Meltdown allows user applications to snoop on private information from other programs running in memory. Meltdown exploits a caching optimization issue where the processor reads memory in advance of an anticipated operation, but if the prediction is wrong, the data that has been proactively stored in the cache is now available to applications that request it before it’s been cleared. The issue is the speed and timing of the requests that allows the memory to be read before it’s deleted. Most Intel processors designed since 1995 are vulnerable until Intel issues a patch for their most recent processors in the next couple days.
Spectre is a side-channel software exploit that forces an application to access it’s sensitive data to be exploited using the meltdown. While Spectre forces the applications to access passwords and private information, the exploit would theoretically access the cache to steal the information. It’s important to know that software is already being updated to mitigate this attack by altering system clocks to introduce a minor delay so the Meltdown exploit used by Spectre is not possible.
Firefox and Chrome have already introduced patches to address Spectre by slowing down requests to fixing the timing issue with the CPU caching. Apple says that the next update for Safari will include a similar patch.

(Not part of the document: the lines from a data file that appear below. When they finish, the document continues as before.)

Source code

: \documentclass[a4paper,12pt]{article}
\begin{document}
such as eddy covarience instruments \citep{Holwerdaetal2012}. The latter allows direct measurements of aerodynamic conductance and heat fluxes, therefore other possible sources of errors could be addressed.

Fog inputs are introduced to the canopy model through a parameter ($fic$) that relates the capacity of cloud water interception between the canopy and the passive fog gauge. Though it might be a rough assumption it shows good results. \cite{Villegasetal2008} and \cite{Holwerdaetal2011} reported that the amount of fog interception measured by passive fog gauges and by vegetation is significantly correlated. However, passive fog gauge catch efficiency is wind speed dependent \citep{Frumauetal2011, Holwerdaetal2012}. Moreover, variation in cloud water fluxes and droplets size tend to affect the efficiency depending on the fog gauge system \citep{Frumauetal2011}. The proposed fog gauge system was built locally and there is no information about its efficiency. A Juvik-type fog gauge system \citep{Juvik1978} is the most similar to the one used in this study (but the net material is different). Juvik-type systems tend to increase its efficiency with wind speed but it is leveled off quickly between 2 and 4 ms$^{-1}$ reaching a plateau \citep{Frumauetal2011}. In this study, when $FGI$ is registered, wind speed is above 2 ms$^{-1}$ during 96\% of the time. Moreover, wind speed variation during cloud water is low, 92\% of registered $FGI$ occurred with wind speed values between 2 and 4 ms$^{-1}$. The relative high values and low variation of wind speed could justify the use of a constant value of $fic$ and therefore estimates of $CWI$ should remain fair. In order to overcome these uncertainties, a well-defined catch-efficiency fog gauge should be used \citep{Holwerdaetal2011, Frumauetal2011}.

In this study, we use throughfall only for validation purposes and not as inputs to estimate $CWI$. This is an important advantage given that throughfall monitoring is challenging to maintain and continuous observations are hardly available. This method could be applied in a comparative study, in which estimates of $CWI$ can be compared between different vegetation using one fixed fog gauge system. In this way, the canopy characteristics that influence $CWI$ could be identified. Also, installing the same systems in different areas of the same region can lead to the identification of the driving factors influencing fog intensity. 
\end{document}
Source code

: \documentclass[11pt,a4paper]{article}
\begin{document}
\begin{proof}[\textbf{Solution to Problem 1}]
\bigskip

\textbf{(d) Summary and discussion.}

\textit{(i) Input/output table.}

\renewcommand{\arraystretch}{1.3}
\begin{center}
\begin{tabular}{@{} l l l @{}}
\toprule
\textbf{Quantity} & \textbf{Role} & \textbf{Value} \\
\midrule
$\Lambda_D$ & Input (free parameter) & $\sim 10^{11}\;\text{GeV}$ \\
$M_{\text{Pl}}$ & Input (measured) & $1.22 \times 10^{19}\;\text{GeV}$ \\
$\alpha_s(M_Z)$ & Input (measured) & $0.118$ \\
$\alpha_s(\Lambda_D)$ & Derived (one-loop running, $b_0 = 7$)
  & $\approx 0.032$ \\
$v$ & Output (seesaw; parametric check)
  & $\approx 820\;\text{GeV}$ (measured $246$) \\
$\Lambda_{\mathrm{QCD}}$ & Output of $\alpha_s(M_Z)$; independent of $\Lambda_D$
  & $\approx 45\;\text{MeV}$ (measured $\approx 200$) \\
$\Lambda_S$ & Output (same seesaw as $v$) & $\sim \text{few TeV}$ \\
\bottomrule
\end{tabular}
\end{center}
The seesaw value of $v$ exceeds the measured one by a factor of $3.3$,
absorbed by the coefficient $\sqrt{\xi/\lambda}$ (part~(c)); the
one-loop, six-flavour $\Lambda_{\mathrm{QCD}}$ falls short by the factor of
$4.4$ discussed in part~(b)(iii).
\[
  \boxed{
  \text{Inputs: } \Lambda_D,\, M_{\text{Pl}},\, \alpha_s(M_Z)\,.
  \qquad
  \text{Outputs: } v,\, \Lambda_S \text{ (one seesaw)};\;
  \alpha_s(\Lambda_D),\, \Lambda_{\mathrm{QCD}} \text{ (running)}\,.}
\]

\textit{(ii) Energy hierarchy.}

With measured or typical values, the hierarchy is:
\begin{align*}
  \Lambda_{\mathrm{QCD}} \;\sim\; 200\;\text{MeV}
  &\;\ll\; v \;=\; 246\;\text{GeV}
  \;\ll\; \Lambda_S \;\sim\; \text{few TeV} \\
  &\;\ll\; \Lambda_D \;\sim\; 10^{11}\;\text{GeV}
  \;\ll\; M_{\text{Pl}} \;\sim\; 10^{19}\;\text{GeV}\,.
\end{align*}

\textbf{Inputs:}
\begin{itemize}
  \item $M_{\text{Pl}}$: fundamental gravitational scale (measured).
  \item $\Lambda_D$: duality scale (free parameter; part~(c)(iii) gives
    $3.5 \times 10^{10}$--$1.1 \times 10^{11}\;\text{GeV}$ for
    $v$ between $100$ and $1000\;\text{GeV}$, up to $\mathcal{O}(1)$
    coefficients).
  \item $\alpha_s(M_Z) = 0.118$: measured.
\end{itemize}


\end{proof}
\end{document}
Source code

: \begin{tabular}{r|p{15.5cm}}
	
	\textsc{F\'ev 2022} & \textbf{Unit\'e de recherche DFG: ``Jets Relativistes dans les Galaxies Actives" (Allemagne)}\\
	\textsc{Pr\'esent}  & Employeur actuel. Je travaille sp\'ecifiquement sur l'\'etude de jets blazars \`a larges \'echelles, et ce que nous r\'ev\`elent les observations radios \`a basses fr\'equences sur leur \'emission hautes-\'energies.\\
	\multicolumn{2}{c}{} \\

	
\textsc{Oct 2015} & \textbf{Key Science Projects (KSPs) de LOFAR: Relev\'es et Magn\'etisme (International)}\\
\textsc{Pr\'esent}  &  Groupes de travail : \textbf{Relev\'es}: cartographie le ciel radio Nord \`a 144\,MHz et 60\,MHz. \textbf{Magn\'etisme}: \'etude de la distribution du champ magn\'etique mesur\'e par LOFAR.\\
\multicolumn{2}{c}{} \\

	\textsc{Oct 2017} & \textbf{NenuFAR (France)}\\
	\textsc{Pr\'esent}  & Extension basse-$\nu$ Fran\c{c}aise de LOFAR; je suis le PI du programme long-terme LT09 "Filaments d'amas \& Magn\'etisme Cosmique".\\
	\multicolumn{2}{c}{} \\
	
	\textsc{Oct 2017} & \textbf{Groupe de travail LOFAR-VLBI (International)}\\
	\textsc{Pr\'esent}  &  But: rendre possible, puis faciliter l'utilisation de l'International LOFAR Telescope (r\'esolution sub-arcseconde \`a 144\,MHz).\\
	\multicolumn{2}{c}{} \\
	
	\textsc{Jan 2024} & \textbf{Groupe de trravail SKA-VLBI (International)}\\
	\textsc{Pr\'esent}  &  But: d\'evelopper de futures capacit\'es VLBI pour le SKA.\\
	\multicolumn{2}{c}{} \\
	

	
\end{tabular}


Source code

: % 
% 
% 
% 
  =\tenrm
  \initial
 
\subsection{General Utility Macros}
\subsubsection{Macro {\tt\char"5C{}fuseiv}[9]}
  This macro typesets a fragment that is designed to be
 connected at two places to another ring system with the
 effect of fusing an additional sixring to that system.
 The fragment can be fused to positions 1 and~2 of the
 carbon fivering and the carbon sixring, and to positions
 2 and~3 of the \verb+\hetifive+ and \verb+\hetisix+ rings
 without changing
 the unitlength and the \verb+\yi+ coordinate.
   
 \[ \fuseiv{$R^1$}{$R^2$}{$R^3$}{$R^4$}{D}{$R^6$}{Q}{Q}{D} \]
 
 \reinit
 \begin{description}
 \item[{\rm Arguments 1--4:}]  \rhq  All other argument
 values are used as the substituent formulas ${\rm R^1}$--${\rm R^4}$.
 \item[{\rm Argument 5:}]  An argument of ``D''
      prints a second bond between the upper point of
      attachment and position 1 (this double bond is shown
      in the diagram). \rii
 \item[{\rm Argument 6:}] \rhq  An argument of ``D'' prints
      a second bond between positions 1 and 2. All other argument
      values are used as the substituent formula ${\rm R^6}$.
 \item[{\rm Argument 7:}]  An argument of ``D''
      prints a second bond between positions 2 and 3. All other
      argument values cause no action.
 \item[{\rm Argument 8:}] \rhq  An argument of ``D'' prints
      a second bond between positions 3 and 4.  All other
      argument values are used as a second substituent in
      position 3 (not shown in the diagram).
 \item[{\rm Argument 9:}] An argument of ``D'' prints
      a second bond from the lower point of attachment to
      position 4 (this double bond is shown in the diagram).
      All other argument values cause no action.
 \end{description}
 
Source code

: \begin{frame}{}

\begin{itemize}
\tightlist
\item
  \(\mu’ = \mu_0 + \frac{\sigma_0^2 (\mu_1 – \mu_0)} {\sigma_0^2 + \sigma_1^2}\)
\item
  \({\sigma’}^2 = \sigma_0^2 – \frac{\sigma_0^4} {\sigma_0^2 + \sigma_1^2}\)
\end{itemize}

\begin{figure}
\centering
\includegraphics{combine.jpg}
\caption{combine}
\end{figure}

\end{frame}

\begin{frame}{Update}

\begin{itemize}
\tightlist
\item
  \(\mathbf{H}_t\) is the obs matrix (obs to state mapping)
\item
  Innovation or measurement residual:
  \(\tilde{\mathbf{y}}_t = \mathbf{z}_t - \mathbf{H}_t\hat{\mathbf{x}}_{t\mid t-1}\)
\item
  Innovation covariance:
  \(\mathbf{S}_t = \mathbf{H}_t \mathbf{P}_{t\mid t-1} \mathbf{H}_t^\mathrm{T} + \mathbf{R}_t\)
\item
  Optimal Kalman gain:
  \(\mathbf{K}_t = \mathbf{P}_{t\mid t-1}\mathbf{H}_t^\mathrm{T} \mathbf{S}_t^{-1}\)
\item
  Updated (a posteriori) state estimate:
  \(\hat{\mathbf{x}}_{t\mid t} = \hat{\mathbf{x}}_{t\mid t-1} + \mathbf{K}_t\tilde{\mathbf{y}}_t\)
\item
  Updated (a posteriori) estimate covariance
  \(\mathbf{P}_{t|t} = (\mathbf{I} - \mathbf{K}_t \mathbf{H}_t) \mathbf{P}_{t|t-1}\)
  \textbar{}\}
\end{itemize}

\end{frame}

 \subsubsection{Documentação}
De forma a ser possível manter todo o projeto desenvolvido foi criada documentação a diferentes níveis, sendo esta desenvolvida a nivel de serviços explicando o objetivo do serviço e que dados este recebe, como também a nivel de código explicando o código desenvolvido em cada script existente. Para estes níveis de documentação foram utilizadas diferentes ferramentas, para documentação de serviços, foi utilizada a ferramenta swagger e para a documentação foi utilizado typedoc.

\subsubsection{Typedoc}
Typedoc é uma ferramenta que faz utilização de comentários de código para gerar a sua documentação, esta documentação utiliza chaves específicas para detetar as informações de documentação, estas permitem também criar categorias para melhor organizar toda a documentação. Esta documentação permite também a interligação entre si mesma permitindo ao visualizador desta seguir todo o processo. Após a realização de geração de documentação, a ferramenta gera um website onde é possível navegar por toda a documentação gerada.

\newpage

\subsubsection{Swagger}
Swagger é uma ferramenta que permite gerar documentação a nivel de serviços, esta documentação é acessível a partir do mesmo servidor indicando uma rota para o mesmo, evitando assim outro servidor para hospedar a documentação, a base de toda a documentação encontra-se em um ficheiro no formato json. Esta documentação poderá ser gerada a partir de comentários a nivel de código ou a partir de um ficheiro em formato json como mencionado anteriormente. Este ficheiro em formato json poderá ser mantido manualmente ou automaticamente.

Our recommendations are to continue using standard security practices for avoiding malware and viruses. Do not open mail or attachments from unknown individuals, do not click suspicious links on websites and stay away from advertising links online since you cannot tell who they are really from. Even trusted websites can be the source of malware, so limit your online behavior to only what is necessary.
For the best protection use a separate computer for browsing and email that doesn’t contain your most important information. It’s not uncommon in professional environments to have a computer with internet access separate from the workstation that connects to company servers and databases. You should consider this level of isolation if you handle private health or banking information for customers.